-- Data records follows --

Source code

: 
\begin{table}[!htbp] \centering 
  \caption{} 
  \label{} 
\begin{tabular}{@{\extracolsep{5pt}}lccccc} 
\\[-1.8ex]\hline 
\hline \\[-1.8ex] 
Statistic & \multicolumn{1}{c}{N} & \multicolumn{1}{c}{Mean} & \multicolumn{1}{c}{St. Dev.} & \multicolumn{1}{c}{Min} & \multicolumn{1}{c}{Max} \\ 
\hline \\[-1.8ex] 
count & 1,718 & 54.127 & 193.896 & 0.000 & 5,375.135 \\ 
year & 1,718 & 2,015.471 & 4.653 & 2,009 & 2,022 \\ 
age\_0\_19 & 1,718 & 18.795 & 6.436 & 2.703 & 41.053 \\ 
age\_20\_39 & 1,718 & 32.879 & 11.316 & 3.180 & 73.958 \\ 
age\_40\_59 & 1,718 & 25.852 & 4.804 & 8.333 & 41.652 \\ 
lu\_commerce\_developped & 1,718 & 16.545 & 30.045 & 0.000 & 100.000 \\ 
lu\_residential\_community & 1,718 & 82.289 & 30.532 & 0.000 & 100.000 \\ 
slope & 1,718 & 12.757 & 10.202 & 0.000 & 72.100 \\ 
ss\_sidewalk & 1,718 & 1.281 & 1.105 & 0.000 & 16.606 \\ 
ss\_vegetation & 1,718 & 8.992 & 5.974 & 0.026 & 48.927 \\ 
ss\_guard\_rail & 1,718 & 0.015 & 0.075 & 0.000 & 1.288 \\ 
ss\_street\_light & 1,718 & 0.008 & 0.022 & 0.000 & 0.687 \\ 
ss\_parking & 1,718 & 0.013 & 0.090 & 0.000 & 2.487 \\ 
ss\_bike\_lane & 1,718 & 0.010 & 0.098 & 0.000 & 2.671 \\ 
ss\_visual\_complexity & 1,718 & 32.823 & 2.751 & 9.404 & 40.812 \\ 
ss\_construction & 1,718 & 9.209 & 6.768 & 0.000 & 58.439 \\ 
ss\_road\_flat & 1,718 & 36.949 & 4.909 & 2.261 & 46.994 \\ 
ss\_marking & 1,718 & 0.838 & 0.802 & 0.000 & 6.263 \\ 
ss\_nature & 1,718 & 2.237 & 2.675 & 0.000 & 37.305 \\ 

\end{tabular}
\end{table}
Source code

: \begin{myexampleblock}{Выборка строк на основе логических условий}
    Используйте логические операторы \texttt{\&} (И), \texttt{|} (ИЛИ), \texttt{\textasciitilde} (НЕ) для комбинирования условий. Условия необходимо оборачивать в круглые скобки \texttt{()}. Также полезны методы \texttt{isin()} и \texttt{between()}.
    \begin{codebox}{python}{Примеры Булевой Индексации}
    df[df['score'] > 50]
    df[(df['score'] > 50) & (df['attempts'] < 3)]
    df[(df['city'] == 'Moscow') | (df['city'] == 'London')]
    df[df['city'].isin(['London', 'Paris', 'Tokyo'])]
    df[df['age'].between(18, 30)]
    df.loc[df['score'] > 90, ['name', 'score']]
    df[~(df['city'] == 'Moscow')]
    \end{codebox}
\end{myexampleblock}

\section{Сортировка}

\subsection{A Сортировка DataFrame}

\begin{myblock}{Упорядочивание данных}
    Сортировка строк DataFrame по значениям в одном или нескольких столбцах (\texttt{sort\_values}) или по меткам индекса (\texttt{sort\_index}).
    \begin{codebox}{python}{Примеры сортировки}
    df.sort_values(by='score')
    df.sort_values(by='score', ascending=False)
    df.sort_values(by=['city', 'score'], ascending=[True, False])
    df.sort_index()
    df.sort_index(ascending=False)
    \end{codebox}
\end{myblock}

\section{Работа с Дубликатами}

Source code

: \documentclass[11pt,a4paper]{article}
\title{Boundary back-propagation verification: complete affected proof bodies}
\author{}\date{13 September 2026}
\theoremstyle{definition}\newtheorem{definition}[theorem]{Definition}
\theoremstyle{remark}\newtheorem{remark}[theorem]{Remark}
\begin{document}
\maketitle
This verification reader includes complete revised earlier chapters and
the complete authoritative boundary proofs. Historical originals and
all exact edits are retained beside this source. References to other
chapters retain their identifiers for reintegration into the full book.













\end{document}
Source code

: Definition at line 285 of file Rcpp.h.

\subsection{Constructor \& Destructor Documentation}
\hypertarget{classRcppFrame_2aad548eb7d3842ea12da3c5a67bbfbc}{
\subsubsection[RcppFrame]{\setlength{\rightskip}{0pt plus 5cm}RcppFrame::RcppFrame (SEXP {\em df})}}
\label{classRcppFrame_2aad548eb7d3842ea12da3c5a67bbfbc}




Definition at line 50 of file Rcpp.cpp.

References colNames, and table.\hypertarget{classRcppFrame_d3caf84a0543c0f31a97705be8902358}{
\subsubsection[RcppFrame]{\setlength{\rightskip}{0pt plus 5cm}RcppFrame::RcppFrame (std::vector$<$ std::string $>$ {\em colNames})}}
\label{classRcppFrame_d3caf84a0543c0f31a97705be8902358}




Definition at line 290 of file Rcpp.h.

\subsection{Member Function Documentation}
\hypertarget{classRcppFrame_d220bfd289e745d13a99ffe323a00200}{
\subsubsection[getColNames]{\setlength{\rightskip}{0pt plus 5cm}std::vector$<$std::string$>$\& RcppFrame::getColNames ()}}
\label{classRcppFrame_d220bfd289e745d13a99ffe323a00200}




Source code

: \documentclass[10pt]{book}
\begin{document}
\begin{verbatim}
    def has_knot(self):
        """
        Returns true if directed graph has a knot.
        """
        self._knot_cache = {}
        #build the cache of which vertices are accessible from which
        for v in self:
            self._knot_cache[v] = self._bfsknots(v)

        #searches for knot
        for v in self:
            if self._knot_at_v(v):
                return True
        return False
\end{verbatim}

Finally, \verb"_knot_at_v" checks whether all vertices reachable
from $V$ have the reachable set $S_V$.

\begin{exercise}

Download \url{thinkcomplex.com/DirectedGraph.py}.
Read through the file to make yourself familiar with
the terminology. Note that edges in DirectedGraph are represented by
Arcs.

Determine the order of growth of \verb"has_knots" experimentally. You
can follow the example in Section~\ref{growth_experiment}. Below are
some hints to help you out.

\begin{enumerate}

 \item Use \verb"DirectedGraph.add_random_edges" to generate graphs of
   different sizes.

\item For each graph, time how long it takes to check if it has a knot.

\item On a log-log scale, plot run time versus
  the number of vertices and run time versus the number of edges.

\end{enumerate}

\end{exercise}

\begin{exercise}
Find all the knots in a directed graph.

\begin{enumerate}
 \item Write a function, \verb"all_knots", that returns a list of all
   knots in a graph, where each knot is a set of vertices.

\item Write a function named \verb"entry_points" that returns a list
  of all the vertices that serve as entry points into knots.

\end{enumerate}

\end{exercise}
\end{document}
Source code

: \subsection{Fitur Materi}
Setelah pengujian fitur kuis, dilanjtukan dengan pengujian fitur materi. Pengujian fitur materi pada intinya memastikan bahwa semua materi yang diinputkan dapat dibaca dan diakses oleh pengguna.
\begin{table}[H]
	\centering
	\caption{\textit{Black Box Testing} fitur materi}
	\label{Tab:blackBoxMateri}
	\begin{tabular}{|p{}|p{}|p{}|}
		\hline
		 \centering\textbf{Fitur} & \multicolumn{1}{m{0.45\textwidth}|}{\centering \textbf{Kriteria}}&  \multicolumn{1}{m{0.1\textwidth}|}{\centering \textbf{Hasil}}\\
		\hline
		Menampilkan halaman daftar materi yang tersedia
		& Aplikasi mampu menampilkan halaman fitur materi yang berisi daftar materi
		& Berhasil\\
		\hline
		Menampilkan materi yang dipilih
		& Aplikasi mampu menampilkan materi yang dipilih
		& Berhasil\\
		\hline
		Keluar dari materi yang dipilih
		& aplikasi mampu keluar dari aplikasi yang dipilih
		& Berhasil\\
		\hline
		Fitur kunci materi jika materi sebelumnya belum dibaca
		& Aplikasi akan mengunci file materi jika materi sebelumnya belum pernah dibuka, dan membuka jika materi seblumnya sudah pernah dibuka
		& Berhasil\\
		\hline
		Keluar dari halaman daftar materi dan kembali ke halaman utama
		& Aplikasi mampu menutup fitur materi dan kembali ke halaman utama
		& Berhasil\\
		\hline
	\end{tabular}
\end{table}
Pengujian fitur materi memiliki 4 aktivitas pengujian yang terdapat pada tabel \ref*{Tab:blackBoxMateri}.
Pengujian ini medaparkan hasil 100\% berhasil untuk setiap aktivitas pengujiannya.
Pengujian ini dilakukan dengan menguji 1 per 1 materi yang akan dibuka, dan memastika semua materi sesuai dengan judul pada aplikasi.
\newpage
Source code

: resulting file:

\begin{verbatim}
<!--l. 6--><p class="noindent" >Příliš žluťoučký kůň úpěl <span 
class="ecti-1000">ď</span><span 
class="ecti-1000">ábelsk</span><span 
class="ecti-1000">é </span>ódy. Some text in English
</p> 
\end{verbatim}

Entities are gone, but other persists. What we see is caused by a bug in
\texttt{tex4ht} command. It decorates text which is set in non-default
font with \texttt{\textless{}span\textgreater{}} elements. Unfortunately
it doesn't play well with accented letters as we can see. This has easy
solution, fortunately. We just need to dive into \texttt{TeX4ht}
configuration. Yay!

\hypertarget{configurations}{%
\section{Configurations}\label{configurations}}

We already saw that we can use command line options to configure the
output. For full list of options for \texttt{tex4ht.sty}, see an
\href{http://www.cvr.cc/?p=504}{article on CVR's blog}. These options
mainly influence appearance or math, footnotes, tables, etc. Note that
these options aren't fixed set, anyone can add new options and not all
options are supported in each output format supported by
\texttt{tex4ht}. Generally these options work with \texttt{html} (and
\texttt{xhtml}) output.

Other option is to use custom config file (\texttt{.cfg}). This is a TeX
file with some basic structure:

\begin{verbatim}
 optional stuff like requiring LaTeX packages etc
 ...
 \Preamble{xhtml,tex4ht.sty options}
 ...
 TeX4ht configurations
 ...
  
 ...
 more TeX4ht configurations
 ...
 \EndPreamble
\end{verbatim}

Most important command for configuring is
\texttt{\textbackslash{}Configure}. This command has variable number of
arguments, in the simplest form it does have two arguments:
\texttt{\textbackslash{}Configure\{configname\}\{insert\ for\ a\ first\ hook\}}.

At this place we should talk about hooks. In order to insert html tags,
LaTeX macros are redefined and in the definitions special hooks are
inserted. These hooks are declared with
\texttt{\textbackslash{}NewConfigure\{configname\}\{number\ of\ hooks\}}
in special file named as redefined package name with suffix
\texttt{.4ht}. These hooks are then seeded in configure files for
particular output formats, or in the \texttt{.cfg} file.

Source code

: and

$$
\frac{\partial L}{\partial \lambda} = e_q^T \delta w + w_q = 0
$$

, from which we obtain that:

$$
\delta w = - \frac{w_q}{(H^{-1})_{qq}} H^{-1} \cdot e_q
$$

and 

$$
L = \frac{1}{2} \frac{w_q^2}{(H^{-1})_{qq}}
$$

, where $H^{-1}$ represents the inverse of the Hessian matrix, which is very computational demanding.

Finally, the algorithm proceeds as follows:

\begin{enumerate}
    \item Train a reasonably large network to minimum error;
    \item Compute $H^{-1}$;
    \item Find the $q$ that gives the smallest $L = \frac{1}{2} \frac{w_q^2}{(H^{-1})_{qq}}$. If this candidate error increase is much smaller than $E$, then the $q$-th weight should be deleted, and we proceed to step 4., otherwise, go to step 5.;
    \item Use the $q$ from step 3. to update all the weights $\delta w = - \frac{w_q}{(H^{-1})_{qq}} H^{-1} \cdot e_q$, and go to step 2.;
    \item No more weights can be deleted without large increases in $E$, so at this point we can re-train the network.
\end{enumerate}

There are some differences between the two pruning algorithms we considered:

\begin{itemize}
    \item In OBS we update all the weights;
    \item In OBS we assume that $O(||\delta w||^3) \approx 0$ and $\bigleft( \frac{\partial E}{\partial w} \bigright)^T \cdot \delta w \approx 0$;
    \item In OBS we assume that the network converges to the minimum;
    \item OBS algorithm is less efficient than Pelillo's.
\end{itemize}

-- Data records concluded --

Problem requirements: The output must consist solely of the lines from the first line of the records through the line containing "строк на основе", reproduced exactly.

Response to this task:
Source code

: 
\begin{table}[!htbp] \centering 
  \caption{} 
  \label{} 
\begin{tabular}{@{\extracolsep{5pt}}lccccc} 
\\[-1.8ex]\hline 
\hline \\[-1.8ex] 
Statistic & \multicolumn{1}{c}{N} & \multicolumn{1}{c}{Mean} & \multicolumn{1}{c}{St. Dev.} & \multicolumn{1}{c}{Min} & \multicolumn{1}{c}{Max} \\ 
\hline \\[-1.8ex] 
count & 1,718 & 54.127 & 193.896 & 0.000 & 5,375.135 \\ 
year & 1,718 & 2,015.471 & 4.653 & 2,009 & 2,022 \\ 
age\_0\_19 & 1,718 & 18.795 & 6.436 & 2.703 & 41.053 \\ 
age\_20\_39 & 1,718 & 32.879 & 11.316 & 3.180 & 73.958 \\ 
age\_40\_59 & 1,718 & 25.852 & 4.804 & 8.333 & 41.652 \\ 
lu\_commerce\_developped & 1,718 & 16.545 & 30.045 & 0.000 & 100.000 \\ 
lu\_residential\_community & 1,718 & 82.289 & 30.532 & 0.000 & 100.000 \\ 
slope & 1,718 & 12.757 & 10.202 & 0.000 & 72.100 \\ 
ss\_sidewalk & 1,718 & 1.281 & 1.105 & 0.000 & 16.606 \\ 
ss\_vegetation & 1,718 & 8.992 & 5.974 & 0.026 & 48.927 \\ 
ss\_guard\_rail & 1,718 & 0.015 & 0.075 & 0.000 & 1.288 \\ 
ss\_street\_light & 1,718 & 0.008 & 0.022 & 0.000 & 0.687 \\ 
ss\_parking & 1,718 & 0.013 & 0.090 & 0.000 & 2.487 \\ 
ss\_bike\_lane & 1,718 & 0.010 & 0.098 & 0.000 & 2.671 \\ 
ss\_visual\_complexity & 1,718 & 32.823 & 2.751 & 9.404 & 40.812 \\ 
ss\_construction & 1,718 & 9.209 & 6.768 & 0.000 & 58.439 \\ 
ss\_road\_flat & 1,718 & 36.949 & 4.909 & 2.261 & 46.994 \\ 
ss\_marking & 1,718 & 0.838 & 0.802 & 0.000 & 6.263 \\ 
ss\_nature & 1,718 & 2.237 & 2.675 & 0.000 & 37.305 \\ 

\end{tabular}
\end{table}
Source code

: \begin{myexampleblock}{Выборка строк на основе логических условий}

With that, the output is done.